November 10, 2022
by johnny
A problem faced by all political candidates, particularly those operating in highly-polarised environments, is that the positions they have to adopt to get ahead in their own party can prove to be a serious liability when presented to the general electorate. This can be offset to some degree by a tacit understanding between politicians and voters that certain policies are for internal party consumption only, and that, once the election is won, they will be quietly abandoned.
Recent history has destabilised this arrangement however; the example of Donald Trump, who in office was even crazier than he had been on the campaign trail, seems to have convinced floating voters in the US that aspiring public servants should be taken at their word.

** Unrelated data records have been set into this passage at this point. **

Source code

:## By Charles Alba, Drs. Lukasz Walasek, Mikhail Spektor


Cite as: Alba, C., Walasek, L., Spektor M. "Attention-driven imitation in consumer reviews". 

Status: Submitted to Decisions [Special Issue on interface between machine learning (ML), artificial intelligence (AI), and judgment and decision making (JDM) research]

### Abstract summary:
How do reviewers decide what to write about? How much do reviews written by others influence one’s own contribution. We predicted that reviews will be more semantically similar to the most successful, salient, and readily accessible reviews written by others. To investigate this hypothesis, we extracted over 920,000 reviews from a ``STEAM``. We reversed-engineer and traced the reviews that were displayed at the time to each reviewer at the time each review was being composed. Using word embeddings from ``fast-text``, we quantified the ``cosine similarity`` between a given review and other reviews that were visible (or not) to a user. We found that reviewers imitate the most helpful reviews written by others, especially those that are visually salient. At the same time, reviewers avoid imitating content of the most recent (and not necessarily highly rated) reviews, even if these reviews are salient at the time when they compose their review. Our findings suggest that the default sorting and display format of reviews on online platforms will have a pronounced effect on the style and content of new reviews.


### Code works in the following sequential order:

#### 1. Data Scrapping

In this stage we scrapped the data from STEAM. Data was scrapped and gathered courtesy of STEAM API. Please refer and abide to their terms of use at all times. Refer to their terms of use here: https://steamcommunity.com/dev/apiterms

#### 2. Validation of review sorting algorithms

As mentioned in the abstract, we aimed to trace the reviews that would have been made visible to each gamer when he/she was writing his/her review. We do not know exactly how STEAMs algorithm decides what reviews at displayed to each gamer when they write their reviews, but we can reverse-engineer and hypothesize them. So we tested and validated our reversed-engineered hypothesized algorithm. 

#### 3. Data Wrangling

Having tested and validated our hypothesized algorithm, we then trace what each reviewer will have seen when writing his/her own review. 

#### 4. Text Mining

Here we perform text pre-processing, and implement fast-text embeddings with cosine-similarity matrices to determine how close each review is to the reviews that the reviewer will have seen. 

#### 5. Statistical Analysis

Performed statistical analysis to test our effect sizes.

Thus the widely-predicted wave of Republican success has failed to materialise, and the Democrats have done remarkably well for an incumbent party at this point in the electoral cycle. Trump-backed candidates touting election-denial and abortion bans have largely floundered, leaving the man himself with a somewhat more difficult path to the GOP nomination in 2024.
It’s not all good news of course; the House is still on course to turn red, which will stymie Joe Biden’s modestly progressive programme, and control of the Senate may once again depend on the outcome of a run-off election in Georgia. The longer-term outlook is a little brighter though; Trump’s new vulnerability will embolden party rivals like Ron DeSantis, and the resulting struggle for the hearts of the ever more extreme Republican base can only further alienate the mass of the electorate.
That doesn’t mean that that Biden can relax about his re-election – the GOP will be redoubling its voter-supression efforts in response to this setback, the economy is still a potential time-bomb, and there may be any number of as-yet unknown crises waiting to break out in the next 2 years – but the odds on seeing Trump, or a Trump-clone, back in the White House are a bit longer than they were 24 hours ago.